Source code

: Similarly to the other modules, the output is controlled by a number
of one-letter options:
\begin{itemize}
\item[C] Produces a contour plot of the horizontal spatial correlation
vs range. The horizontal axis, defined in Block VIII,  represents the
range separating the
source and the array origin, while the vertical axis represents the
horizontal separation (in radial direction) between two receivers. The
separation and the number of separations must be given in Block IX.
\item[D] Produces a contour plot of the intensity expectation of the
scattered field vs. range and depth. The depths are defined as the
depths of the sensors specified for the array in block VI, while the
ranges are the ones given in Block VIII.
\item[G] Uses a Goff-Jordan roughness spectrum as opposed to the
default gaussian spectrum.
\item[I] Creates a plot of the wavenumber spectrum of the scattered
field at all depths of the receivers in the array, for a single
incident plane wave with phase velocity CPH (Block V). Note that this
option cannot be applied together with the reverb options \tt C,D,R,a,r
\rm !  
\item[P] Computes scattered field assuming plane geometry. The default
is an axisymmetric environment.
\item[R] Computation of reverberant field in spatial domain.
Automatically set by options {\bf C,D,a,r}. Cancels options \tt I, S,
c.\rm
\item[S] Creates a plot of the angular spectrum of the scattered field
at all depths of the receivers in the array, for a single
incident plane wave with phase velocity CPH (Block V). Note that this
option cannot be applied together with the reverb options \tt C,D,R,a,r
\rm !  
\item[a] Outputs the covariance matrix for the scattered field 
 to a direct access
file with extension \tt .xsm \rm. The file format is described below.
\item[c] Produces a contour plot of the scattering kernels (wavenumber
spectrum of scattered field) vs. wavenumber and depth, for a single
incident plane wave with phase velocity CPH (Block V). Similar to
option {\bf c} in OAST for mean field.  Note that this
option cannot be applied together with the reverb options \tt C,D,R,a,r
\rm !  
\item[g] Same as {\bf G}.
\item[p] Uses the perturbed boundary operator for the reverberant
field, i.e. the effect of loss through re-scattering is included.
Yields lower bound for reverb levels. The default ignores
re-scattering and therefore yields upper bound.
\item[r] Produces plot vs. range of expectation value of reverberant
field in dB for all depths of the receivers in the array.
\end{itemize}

--

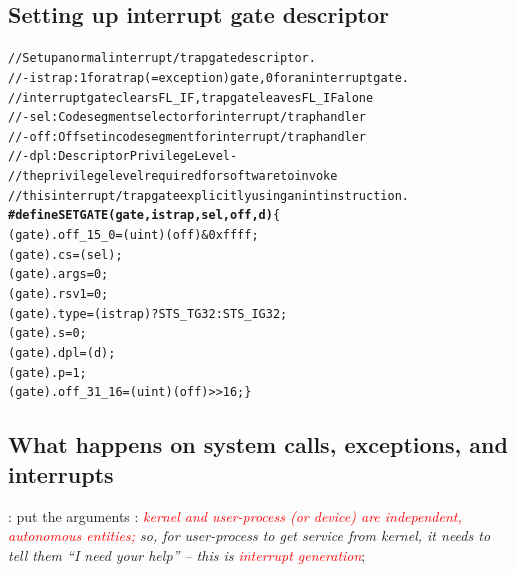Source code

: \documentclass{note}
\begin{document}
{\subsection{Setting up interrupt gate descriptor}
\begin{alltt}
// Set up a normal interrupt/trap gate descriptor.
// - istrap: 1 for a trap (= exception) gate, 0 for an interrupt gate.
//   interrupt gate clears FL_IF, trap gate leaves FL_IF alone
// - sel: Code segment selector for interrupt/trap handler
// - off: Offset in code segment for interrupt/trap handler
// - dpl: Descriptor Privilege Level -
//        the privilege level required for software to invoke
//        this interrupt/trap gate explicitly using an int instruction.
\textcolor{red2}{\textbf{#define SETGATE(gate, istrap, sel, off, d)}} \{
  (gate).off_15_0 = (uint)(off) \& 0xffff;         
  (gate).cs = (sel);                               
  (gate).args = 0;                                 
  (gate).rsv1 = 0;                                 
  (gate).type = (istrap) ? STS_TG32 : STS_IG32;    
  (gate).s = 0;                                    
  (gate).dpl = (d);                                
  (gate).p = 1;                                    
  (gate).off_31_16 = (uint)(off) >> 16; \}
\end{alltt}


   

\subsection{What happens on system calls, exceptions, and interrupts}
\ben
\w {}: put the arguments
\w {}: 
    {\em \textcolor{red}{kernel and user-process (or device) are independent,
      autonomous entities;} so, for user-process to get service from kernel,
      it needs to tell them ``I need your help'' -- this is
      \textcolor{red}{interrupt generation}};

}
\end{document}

PROBLEM DESCRIPTION
In the listing above, find the line holding "to a direct access" and the line holding "incident plane wave with phase velocity CPH (Block V). Similar", then output those two lines and every line between them exactly.

RESPONSE FOR THIS EXERCISE
 to a direct access
file with extension \tt .xsm \rm. The file format is described below.
\item[c] Produces a contour plot of the scattering kernels (wavenumber
spectrum of scattered field) vs. wavenumber and depth, for a single
incident plane wave with phase velocity CPH (Block V). Similar to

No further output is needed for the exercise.